2020年11月4日 星期三

The Presidential Election Is Still Up in the Air and Will Come Down to the Rust Belt (and Georgia)

The sun rises over the White House. Mark Wilson/Getty Images

All along, it was the most excruciating election-night scenario, if not the most disastrous from the perspective of MAGA harm reduction: Donald Trump holds on to the South, but Joe Biden does well enough in the Midwestern states that are counting ballots quickly that there’s reason to believe he’ll win the ones that aren’t counting ballots quickly … which means everyone has to wait until sometime later this week to know who won the electoral college and the presidency.

And that is (almost) exactly what has happened. Donald Trump has what appears to have an insurmountable lead in Florida on the strength of Cuban support in Miami-Dade County, and is comfortably ahead in North Carolina. He’s being projected to win Ohio and Texas as well. Joe Biden, meanwhile, is looking good in Arizona, is projected to flip one congressional district in Nebraska away from Trump, and has held on, so far, to the other close-ish states he definitely needed to win, like Colorado, New Hampshire, Minnesota, and Virginia. If he does win Arizona and Nevada, here’s what the electoral map would look like (we’re also giving Biden an individual congressional district in Maine here because, at least in this scenario, it isn’t a tipping points):

270 to Win

That would put the election in the hands of Georgia, Michigan, Pennsylvania, and Wisconsin. The first state in that list was presumed to be heading toward Trump for a good chunk of Tuesday night, but then swung back into play as the scope of Biden’s advantage in the Atlanta area became more clear. The three Rust Belt states are the ones whose election officials were prevented, by Republican-controlled state legislatures, from “pre-processing” early ballots (opening the envelopes they’re placed in, basically) to make them easier to count. Wisconsin hopes to have unofficial results available by Wednesday afternoon; Michigan’s Secretary of State has said its counting should be done by Friday; for Pennsylvania, Friday sounds more like an ambitious goal. (All three states have Democratic governors. Unofficial results, despite being unofficial, are what media outlets use to make their calls.)
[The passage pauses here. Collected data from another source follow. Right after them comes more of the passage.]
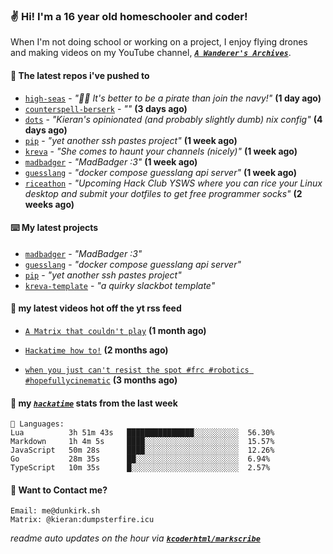 ### ✌️ Hi! I'm a 16 year old homeschooler and coder!

When I'm not doing school or working on a project, I enjoy flying drones and making videos on my YouTube channel, [**_`A Wanderer's Archives`_**](https://youtube.com/@wanderer.archives).

#### 👷 The latest repos i've pushed to

- [`high-seas`](https://github.com/hackclub/high-seas) - _"🏴‍☠️ It's better to be a pirate than join the navy!"_ **(1 day ago)**
- [`counterspell-berserk`](https://github.com/thelegendofmario/counterspell-berserk) - _""_ **(3 days ago)**
- [`dots`](https://github.com/kcoderhtml/dots) - _"Kieran's opinionated (and probably slightly dumb) nix config"_ **(4 days ago)**
- [`pip`](https://github.com/kcoderhtml/pip) - _"yet another ssh pastes project"_ **(1 week ago)**
- [`kreva`](https://github.com/kcoderhtml/kreva) - _"She comes to haunt your channels (nicely)"_ **(1 week ago)**
- [`madbadger`](https://github.com/kcoderhtml/madbadger) - _"MadBadger :3"_ **(1 week ago)**
- [`guesslang`](https://github.com/kcoderhtml/guesslang) - _"docker compose guesslang api server"_ **(1 week ago)**
- [`riceathon`](https://github.com/hackclub/riceathon) - _"Upcoming Hack Club YSWS where you can rice your Linux desktop and submit your dotfiles to get free programmer socks"_ **(2 weeks ago)**

#### ⌨️ My latest projects

- [`madbadger`](https://github.com/kcoderhtml/madbadger) - _"MadBadger :3"_
- [`guesslang`](https://github.com/kcoderhtml/guesslang) - _"docker compose guesslang api server"_
- [`pip`](https://github.com/kcoderhtml/pip) - _"yet another ssh pastes project"_
- [`kreva-template`](https://github.com/kcoderhtml/kreva-template) - _"a quirky slackbot template"_

#### 🍿 my latest videos hot off the yt rss feed

- [`A Matrix that couldn't play`](https://www.youtube.com/watch?v=NodwjZF7uZw) **(1 month ago)**

- [`Hackatime how to!`](https://www.youtube.com/watch?v=eKoD9yyr1To) **(2 months ago)**

- [`when you just can't resist the spot #frc #robotics #hopefullycinematic`](https://www.youtube.com/watch?v=Y7SZ_TDleGM) **(3 months ago)**



#### 📡 my [_`hackatime`_](https://waka.hackclub.com) stats from the last week

```text
💾 Languages:
Lua          3h 51m 43s   ███████████████░░░░░░░░░░  56.30%
Markdown     1h 4m 5s     ████░░░░░░░░░░░░░░░░░░░░░  15.57%
JavaScript   50m 28s      ████░░░░░░░░░░░░░░░░░░░░░  12.26%
Go           28m 35s      ██░░░░░░░░░░░░░░░░░░░░░░░  6.94%
TypeScript   10m 35s      █░░░░░░░░░░░░░░░░░░░░░░░░  2.57%
```

#### 📮 Want to Contact me?

```text
Email: me@dunkirk.sh
Matrix: @kieran:dumpsterfire.icu
```

_readme auto updates on the hour via [**`kcoderhtml/markscribe`**](https://github.com/kcoderhtml/markscribe)_
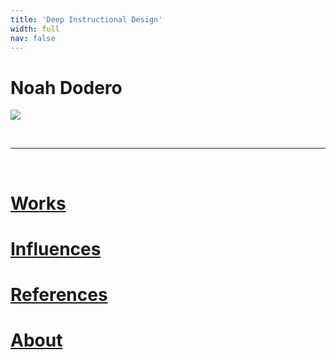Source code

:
 ```yaml
---
title: 'Deep Instructional Design'
width: full
nav: false
---
```


<div class="home-center">
 
# Noah Dodero

![](/images/DeepLogoMed.png)


<br>

<hr>
<br>

# [Works](/works)
# [Influences](/inf)
# [References](/ref)
# [About](/about)


</div>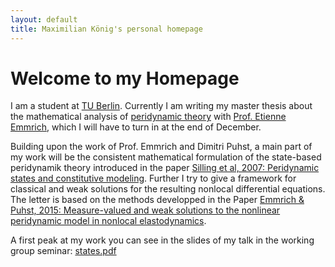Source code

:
 ```yaml
---
layout: default
title: Maximilian König's personal homepage
---
```

# Welcome to my Homepage

I am a student at [TU Berlin](www.math.tu-berlin.de). Currently I am writing my master thesis about the mathematical analysis of [peridynamic theory](http://www.math.tu-berlin.de/fachgebiete_ag_modnumdiff/diffeqs/v_menue/fg_differentialgleichungen/publikationen/artikel_nach_themen/#c427615) with [Prof. Etienne Emmrich](http://www.math.tu-berlin.de/fachgebiete_ag_modnumdiff/diffeqs/v_menue/fg_differentialgleichungen/mitarbeiter/prof_dr_etienne_emmrich/v_menue/home/), which I will have to turn in at the end of December. 

Building upon the work of Prof. Emmrich and Dimitri Puhst, a main part of my work 
will be the consistent mathematical formulation of the state-based peridynamik theory 
introduced in the paper 
[Silling et al, 2007: Peridynamic states and constitutive modeling](http://link.springer.com/article/10.1007/s10659-007-9125-1).
Further I try to give a framework for classical and weak solutions for the resulting nonlocal differential equations.
The letter is based on the methods developped in the Paper 
[Emmrich & Puhst, 2015: Measure-valued and weak solutions to the nonlinear peridynamic model in nonlocal elastodynamics](http://stacks.iop.org/0951-7715/28/285).

A first peak at my work you can see in the slides of my talk in the working group seminar: [states.pdf](https://maxkoe.github.com/states.pdf)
Who will win those states? Well, who the hell knows? Biden led the polling averages in Michigan and Wisconsin by 8 points and by Pennsylvania by 5 points, and hasn’t yet lost (or been “called” to lose) any state he led by that much. On the other hand, polling wasn’t that accurate in, for example, Florida, which he was projected to win by 3 points but is in fact losing by 2 points with 96 percent of expected votes counted. In any case: If Biden completes his comeback in Georgia and wins Wisconsin, he’d have 274 electoral votes and the presidency by (maybe, probably) Wednesday night. If he wins Wisconsin but not Georgia he’d still need to pick up either Michigan or Pennsylvania, but would probably feel fairly optimistic given that Michigan and Wisconsin have moved in tandem in the polls. If he loses both Wisconsin and Georgia to Trump, then, as far as we know, he’ll probably have lost the election, and there will be another four years of Trump.

Good night!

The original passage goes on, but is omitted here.